### THE DATA

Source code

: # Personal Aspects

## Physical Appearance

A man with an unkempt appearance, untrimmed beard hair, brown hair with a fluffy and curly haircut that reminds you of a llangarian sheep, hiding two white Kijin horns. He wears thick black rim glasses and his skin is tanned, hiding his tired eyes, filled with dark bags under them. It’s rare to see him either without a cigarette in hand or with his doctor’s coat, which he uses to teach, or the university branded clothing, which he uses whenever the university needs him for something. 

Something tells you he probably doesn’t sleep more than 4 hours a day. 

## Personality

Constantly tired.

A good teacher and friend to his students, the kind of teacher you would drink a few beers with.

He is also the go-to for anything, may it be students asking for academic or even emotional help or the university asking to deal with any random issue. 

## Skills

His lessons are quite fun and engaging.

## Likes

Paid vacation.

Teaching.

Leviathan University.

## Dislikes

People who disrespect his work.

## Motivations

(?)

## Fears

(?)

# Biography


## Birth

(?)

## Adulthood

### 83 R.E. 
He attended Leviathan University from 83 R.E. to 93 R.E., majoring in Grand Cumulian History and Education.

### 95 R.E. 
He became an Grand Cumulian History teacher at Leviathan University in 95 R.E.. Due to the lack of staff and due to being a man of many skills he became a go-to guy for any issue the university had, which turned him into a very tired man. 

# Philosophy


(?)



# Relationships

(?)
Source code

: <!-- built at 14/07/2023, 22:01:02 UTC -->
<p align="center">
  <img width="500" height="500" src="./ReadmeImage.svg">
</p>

######

PROMPT: In the entries above, find the line containing "## Personality". Set down that line and every line after it through the last one, exactly and alone.

REPLY TO THE EXERCISE:
## Personality

Constantly tired.

A good teacher and friend to his students, the kind of teacher you would drink a few beers with.

He is also the go-to for anything, may it be students asking for academic or even emotional help or the university asking to deal with any random issue. 

## Skills

His lessons are quite fun and engaging.

## Likes

Paid vacation.

Teaching.

Leviathan University.

## Dislikes

People who disrespect his work.

## Motivations

(?)

## Fears

(?)

# Biography


## Birth

(?)

## Adulthood

### 83 R.E. 
He attended Leviathan University from 83 R.E. to 93 R.E., majoring in Grand Cumulian History and Education.

### 95 R.E. 
He became an Grand Cumulian History teacher at Leviathan University in 95 R.E.. Due to the lack of staff and due to being a man of many skills he became a go-to guy for any issue the university had, which turned him into a very tired man. 

# Philosophy


(?)



# Relationships

(?)
Source code

: <!-- built at 14/07/2023, 22:01:02 UTC -->
<p align="center">
  <img width="500" height="500" src="./ReadmeImage.svg">
</p>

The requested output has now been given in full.